We must go beyond these limited approaches and consider more subliminal, even violent, processes that subconsciously operate and guide our behaviors. Therefore, I would like to speak more generally about social harm, a perspective that leads me to explain exactly what motivates crime: the why. I am sure my perspective will have its critics, and of course this does not explain the reason behind every crime, for everyone; however, it explains most crime and justifies why it is important to consider structural, cultural, and social variables and processes that are beyond an individual’s control.
The 30-30-40 Society: More Inequality than Ever
In the 1990s, Will Hutton published a well-known book that explained how modern capitalism functions. His research deemed that we live in a 30/30/40 society: 30% suffer from poverty and inequality, 30% have insecure jobs with precarious conditions and 40% have stable, secure employment. This was just 30 years ago, and at that time Spain enjoyed economic stability. However, if we were honest with ourselves about the current political situation, both economically and socially, we would have to admit that the inequality gap continues to grow at an alarming pace. How can it be that eight people have the same wealth as the poorest half of the world?
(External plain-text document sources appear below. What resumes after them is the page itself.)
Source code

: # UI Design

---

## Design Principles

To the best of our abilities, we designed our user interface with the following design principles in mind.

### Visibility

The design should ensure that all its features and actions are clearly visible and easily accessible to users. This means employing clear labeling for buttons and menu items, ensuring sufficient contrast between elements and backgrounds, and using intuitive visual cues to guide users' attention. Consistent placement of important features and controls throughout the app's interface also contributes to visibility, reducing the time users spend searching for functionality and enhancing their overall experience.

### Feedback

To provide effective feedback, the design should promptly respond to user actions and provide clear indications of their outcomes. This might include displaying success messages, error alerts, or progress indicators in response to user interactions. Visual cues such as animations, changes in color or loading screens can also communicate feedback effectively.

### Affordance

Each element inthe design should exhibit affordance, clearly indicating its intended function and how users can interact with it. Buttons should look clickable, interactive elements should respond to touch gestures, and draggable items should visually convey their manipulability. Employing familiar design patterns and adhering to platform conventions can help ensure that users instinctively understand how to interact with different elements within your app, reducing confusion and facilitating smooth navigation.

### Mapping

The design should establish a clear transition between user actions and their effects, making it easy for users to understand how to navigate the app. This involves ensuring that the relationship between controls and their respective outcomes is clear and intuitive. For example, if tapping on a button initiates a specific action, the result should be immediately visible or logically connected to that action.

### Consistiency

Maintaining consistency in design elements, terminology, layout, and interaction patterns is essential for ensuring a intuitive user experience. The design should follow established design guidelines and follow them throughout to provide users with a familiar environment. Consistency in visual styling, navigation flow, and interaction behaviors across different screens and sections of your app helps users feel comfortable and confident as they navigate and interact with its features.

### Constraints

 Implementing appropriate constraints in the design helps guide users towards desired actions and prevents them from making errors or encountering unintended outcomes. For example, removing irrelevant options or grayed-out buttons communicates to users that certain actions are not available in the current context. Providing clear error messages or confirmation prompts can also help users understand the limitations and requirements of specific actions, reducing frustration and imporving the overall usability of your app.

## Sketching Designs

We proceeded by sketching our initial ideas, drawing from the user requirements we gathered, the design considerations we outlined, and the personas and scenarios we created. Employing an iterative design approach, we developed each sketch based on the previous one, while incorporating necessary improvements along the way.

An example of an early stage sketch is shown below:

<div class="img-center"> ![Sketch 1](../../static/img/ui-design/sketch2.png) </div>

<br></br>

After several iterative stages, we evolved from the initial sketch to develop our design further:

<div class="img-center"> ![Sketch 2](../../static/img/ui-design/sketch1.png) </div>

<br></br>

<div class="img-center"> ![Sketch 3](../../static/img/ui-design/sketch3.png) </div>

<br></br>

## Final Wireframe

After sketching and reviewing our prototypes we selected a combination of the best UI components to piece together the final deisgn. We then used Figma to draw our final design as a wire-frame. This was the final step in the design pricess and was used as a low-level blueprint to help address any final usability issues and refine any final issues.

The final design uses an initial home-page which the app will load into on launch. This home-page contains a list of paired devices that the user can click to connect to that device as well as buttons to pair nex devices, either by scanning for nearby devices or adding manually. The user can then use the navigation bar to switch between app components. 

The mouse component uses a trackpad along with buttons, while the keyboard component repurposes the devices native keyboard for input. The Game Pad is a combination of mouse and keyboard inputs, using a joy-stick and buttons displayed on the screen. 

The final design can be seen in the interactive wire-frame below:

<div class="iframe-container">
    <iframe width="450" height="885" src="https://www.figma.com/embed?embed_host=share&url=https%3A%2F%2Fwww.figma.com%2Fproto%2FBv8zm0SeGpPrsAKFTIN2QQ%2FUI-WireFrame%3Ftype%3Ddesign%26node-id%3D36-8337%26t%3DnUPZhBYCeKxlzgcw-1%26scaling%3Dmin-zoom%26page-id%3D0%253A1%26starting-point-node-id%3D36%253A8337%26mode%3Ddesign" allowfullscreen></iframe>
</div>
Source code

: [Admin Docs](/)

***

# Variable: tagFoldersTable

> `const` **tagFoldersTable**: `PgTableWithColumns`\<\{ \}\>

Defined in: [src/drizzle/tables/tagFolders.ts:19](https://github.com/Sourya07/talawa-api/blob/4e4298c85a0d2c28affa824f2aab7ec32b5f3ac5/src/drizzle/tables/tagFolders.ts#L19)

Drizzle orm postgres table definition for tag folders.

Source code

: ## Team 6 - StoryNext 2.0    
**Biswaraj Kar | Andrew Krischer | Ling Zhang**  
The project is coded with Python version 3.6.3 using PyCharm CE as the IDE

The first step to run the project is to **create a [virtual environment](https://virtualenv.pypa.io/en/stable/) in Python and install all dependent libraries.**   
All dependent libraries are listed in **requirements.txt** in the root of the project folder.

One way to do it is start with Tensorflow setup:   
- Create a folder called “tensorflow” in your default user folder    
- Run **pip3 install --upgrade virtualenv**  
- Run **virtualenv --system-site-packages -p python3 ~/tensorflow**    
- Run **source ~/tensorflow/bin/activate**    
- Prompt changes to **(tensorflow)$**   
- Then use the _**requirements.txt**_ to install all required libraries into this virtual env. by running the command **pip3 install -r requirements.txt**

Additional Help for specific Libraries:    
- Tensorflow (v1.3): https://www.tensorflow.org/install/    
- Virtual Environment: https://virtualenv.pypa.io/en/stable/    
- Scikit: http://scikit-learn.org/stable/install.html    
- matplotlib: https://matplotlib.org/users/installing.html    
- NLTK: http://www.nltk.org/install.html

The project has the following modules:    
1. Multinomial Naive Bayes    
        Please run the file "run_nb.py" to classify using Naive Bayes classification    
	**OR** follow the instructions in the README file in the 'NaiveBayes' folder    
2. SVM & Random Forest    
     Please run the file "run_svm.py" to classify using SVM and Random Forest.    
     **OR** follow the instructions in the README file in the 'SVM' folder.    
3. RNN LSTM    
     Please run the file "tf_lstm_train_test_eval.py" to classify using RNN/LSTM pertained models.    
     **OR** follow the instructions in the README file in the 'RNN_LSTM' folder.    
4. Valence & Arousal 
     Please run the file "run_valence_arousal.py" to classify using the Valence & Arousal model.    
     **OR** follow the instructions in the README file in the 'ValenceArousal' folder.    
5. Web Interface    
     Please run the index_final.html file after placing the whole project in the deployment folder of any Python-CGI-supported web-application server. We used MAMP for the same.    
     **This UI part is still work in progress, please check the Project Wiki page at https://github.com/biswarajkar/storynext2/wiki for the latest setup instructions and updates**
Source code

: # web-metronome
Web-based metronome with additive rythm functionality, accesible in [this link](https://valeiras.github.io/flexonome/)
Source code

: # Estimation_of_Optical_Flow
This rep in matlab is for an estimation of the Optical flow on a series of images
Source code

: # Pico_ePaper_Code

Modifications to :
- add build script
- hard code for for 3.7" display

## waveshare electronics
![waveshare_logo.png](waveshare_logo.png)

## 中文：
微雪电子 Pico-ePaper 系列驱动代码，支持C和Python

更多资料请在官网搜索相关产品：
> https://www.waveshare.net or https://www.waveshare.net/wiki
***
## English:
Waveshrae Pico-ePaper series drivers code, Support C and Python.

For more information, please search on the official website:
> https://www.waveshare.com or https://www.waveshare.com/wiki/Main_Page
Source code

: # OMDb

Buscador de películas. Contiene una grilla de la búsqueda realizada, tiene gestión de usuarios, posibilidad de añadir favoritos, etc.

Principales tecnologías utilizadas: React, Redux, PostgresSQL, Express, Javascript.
This pattern is prevalent in Spain, where the latest figures estimate that almost one third of Spaniards are at risk of falling into poverty. The economy is contracting–in spite of all the statistical propaganda they feed us–and because Spain is linked to the euro, it cannot devalue its currency in the hope of boosting the kind of productive work that allows the poorest to find stable, reasonably well-paid jobs. This is why 20,000 people are lining up at the doors of a mall in southern Madrid that is only offering 500 jobs. “Highest number of people employed since the crisis,” the politicians tell us, but these jobs are increasingly precarious and disposable; meanwhile, the most defenseless groups continue to go uncounted in unemployment figures. The only thing this achieves is to increase the pressure to find a job. This is the case because neoliberal capitalism has forced society to enter into this competition.
Subsidized housing is disappearing and the system of social aid and benefits is being demolished. Cities increasingly appear to be under an apartheid scheme and urban poverty is exacerbated by the spatial exclusion that separates the underserved from urban spaces, while also blocking their mobility towards more stable employment sectors. This is why unemployment can reach 30% in some neighborhoods of Madrid (Vallecas and Villaverde), but is less than 8% in others (Pozuelo and Boadilla).
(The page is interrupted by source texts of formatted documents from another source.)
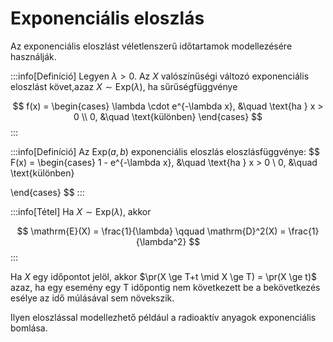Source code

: # Exponenciális eloszlás
Az exponenciális eloszlást véletlenszerű időtartamok modellezésére használják.

:::info[Definíció]
Legyen $\lambda > 0$. Az $X$ valószínűségi változó exponenciális eloszlást követ,azaz $X \sim \mathrm{Exp}(\lambda)$, ha
sűrűségfüggvénye

$$
f(x) =
\begin{cases}
\lambda \cdot e^{-\lambda x}, &\quad \text{ha } x > 0 \\
0, &\quad \text{különben} 
\end{cases}
$$
:::



:::info[Definíció]
Az $\mathrm{Exp}(a, b)$ exponenciális eloszlás eloszlásfüggvénye:
$$
F(x) = \begin{cases}
1 - e^{-\lambda x}, &\quad \text{ha } x > 0 \\
0, &\quad \text{különben}

\end{cases}
$$
:::

:::info[Tétel]
Ha $X \sim \mathrm{Exp}(\lambda)$, akkor

$$
\mathrm{E}(X) = \frac{1}{\lambda} \qquad \mathrm{D}^2(X) = \frac{1}{\lambda^2}
$$
:::

Ha $X$ egy időpontot jelöl, akkor $\pr(X \ge T+t \mid X \ge T) = \pr(X \ge t)$ azaz, ha egy esemény egy T időpontig nem
következett be a bekövetkezés esélye az idő múlásával sem növekszik.

Ilyen eloszlással modellezhető például a radioaktív anyagok exponenciális bomlása.
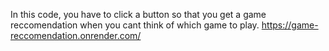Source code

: In this code, you have to click a button so that you get a game reccomendation when you cant think of which game to play.
https://game-reccomendation.onrender.com/
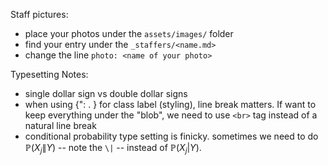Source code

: Staff pictures:
- place your photos under the `assets/images/` folder
- find your entry under the `_staffers/<name.md>`
- change the line `photo: <name of your photo>`

Typesetting Notes:
- single dollar sign vs double dollar signs
- when using {": . } for class label (styling), line break matters. If want to keep everything under the "blob", we need to use `<br>` tag instead of a natural line break
- conditional probability type setting is finicky. sometimes we need to do $\mathbb{P}(X_j\|Y)$ -- note the `\|` -- instead of $\mathbb{P}(X_j|Y)$.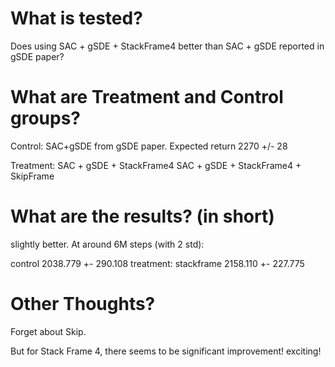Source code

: # What is tested?
Does using SAC + gSDE + StackFrame4 better than SAC + gSDE reported in gSDE paper?

# What are Treatment and Control groups?
Control:
SAC+gSDE from gSDE paper. Expected return 2270 +/- 28

Treatment:
SAC + gSDE + StackFrame4
SAC + gSDE + StackFrame4 + SkipFrame

# What are the results? (in short)

slightly better. At around 6M steps (with 2 std):

control
2038.779 +- 290.108
treatment: stackframe
2158.110 +- 227.775

# Other Thoughts?

Forget about Skip.

But for Stack Frame 4, there seems to be significant improvement! exciting!
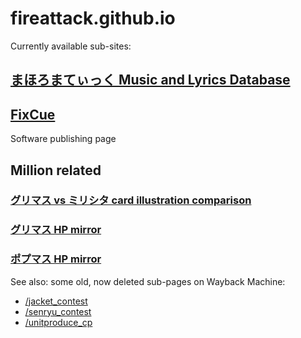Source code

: # fireattack.github.io

Currently available sub-sites:

## [まほろまてぃっく Music and Lyrics Database](https://fireattack.github.io/mahoromaticdb/)

## [FixCue](https://fireattack.github.io/FixCue/)

Software publishing page

## Million related
### [グリマス vs ミリシタ card illustration comparison](https://fireattack.github.io/million/card/)

### [グリマス HP mirror](https://fireattack.github.io/million/greemas/www.bandainamcoent.co.jp/cs/list/idolmaster/million_live/)

### [ポプマス HP mirror](https://fireattack.github.io/million/poplinks/poplinks.idolmaster-official.jp/)

See also: some old, now deleted sub-pages on Wayback Machine:
* [/jacket_contest](https://web.archive.org/web/20210516080931/https://poplinks.idolmaster-official.jp/jacket_contest/)
* [/senryu_contest](https://web.archive.org/web/20210710101822/https://poplinks.idolmaster-official.jp/senryu_contest/)
* [/unitproduce_cp](https://web.archive.org/web/20210621170940/https://poplinks.idolmaster-official.jp/unitproduce_cp/)

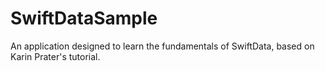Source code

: # SwiftDataSample
An application designed to learn the fundamentals of SwiftData, based on Karin Prater's tutorial.
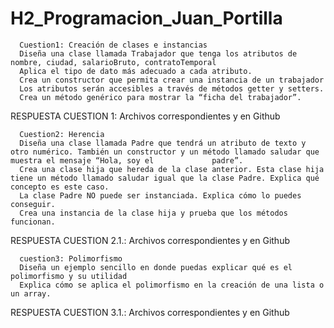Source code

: # H2_Programacion_Juan_Portilla

      Cuestion1: Creación de clases e instancias
      Diseña una clase llamada Trabajador que tenga los atributos de nombre, ciudad, salarioBruto, contratoTemporal
      Aplica el tipo de dato más adecuado a cada atributo.
      Crea un constructor que permita crear una instancia de un trabajador
      Los atributos serán accesibles a través de métodos getter y setters.
      Crea un método genérico para mostrar la “ficha del trabajador”. 

RESPUESTA CUESTION 1: Archivos correspondientes y en Github

      Cuestion2: Herencia
      Diseña una clase llamada Padre que tendrá un atributo de texto y otro numérico. También un constructor y un método llamado saludar que muestra el mensaje “Hola, soy el             padre”.
      Crea una clase hija que hereda de la clase anterior. Esta clase hija tiene un método llamado saludar igual que la clase Padre. Explica qué concepto es este caso.
      La clase Padre NO puede ser instanciada. Explica cómo lo puedes conseguir.
      Crea una instancia de la clase hija y prueba que los métodos funcionan. 

RESPUESTA CUESTION 2.1.: Archivos correspondientes y en Github

      cuestion3: Polimorfismo
      Diseña un ejemplo sencillo en donde puedas explicar qué es el polimorfismo y su utilidad
      Explica cómo se aplica el polimorfismo en la creación de una lista o un array. 

RESPUESTA CUESTION 3.1.: Archivos correspondientes y en Github
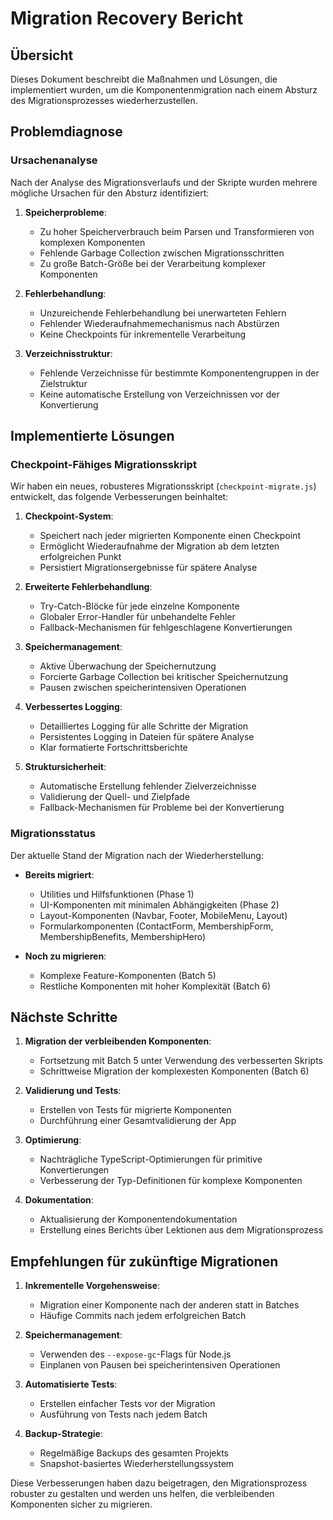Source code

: # Migration Recovery Bericht

## Übersicht

Dieses Dokument beschreibt die Maßnahmen und Lösungen, die implementiert wurden, um die Komponentenmigration nach einem Absturz des Migrationsprozesses wiederherzustellen.

## Problemdiagnose

### Ursachenanalyse

Nach der Analyse des Migrationsverlaufs und der Skripte wurden mehrere mögliche Ursachen für den Absturz identifiziert:

1. **Speicherprobleme**:
   - Zu hoher Speicherverbrauch beim Parsen und Transformieren von komplexen Komponenten
   - Fehlende Garbage Collection zwischen Migrationsschritten
   - Zu große Batch-Größe bei der Verarbeitung komplexer Komponenten

2. **Fehlerbehandlung**:
   - Unzureichende Fehlerbehandlung bei unerwarteten Fehlern
   - Fehlender Wiederaufnahmemechanismus nach Abstürzen
   - Keine Checkpoints für inkrementelle Verarbeitung

3. **Verzeichnisstruktur**:
   - Fehlende Verzeichnisse für bestimmte Komponentengruppen in der Zielstruktur
   - Keine automatische Erstellung von Verzeichnissen vor der Konvertierung

## Implementierte Lösungen

### Checkpoint-Fähiges Migrationsskript

Wir haben ein neues, robusteres Migrationsskript (`checkpoint-migrate.js`) entwickelt, das folgende Verbesserungen beinhaltet:

1. **Checkpoint-System**:
   - Speichert nach jeder migrierten Komponente einen Checkpoint
   - Ermöglicht Wiederaufnahme der Migration ab dem letzten erfolgreichen Punkt
   - Persistiert Migrationsergebnisse für spätere Analyse

2. **Erweiterte Fehlerbehandlung**:
   - Try-Catch-Blöcke für jede einzelne Komponente
   - Globaler Error-Handler für unbehandelte Fehler
   - Fallback-Mechanismen für fehlgeschlagene Konvertierungen

3. **Speichermanagement**:
   - Aktive Überwachung der Speichernutzung
   - Forcierte Garbage Collection bei kritischer Speichernutzung
   - Pausen zwischen speicherintensiven Operationen

4. **Verbessertes Logging**:
   - Detailliertes Logging für alle Schritte der Migration
   - Persistentes Logging in Dateien für spätere Analyse
   - Klar formatierte Fortschrittsberichte

5. **Struktursicherheit**:
   - Automatische Erstellung fehlender Zielverzeichnisse
   - Validierung der Quell- und Zielpfade
   - Fallback-Mechanismen für Probleme bei der Konvertierung

### Migrationsstatus

Der aktuelle Stand der Migration nach der Wiederherstellung:

- **Bereits migriert**:
  - Utilities und Hilfsfunktionen (Phase 1)
  - UI-Komponenten mit minimalen Abhängigkeiten (Phase 2)
  - Layout-Komponenten (Navbar, Footer, MobileMenu, Layout)
  - Formularkomponenten (ContactForm, MembershipForm, MembershipBenefits, MembershipHero)
  
- **Noch zu migrieren**:
  - Komplexe Feature-Komponenten (Batch 5)
  - Restliche Komponenten mit hoher Komplexität (Batch 6)

## Nächste Schritte

1. **Migration der verbleibenden Komponenten**:
   - Fortsetzung mit Batch 5 unter Verwendung des verbesserten Skripts
   - Schrittweise Migration der komplexesten Komponenten (Batch 6)

2. **Validierung und Tests**:
   - Erstellen von Tests für migrierte Komponenten
   - Durchführung einer Gesamtvalidierung der App

3. **Optimierung**:
   - Nachträgliche TypeScript-Optimierungen für primitive Konvertierungen
   - Verbesserung der Typ-Definitionen für komplexe Komponenten

4. **Dokumentation**:
   - Aktualisierung der Komponentendokumentation
   - Erstellung eines Berichts über Lektionen aus dem Migrationsprozess

## Empfehlungen für zukünftige Migrationen

1. **Inkrementelle Vorgehensweise**:
   - Migration einer Komponente nach der anderen statt in Batches
   - Häufige Commits nach jedem erfolgreichen Batch

2. **Speichermanagement**:
   - Verwenden des `--expose-gc`-Flags für Node.js
   - Einplanen von Pausen bei speicherintensiven Operationen

3. **Automatisierte Tests**:
   - Erstellen einfacher Tests vor der Migration
   - Ausführung von Tests nach jedem Batch

4. **Backup-Strategie**:
   - Regelmäßige Backups des gesamten Projekts
   - Snapshot-basiertes Wiederherstellungssystem

Diese Verbesserungen haben dazu beigetragen, den Migrationsprozess robuster zu gestalten und werden uns helfen, die verbleibenden Komponenten sicher zu migrieren.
The Spanish government is also in debt. It is corrupt: a word which few scholars, researchers, and companies have been using in public recently, although people all over the country are well aware. Researchers estimate that corruption costs the Spanish economy 40 billion euros a year. Corrupt institutions have a massive impact on a wide variety of sectors, including public services, the education system, the judiciary, the police, and the armed forces. The fact that these fraudulent irregularities are endemic to keeping the political elite in power has resulted in an austerity policy through which citizens are essentially absorbing the debt generated by the banks and other financial institutions. Thus, to strengthen the economy, citizens pay more for public services, higher taxes, etc. This is why people with the worst-paid jobs struggle to survive. They do not have access to subsidized housing, aid is cut, they cannot get approved for a mortgage, and the price of rent is on the rise. This puts pressure on their ability to keep paying housing costs, the costs of public services, and the costs associated raising children, leading families to lose their homes and causing them to stay with other family members or friends, or to illegally occupy houses and apartments.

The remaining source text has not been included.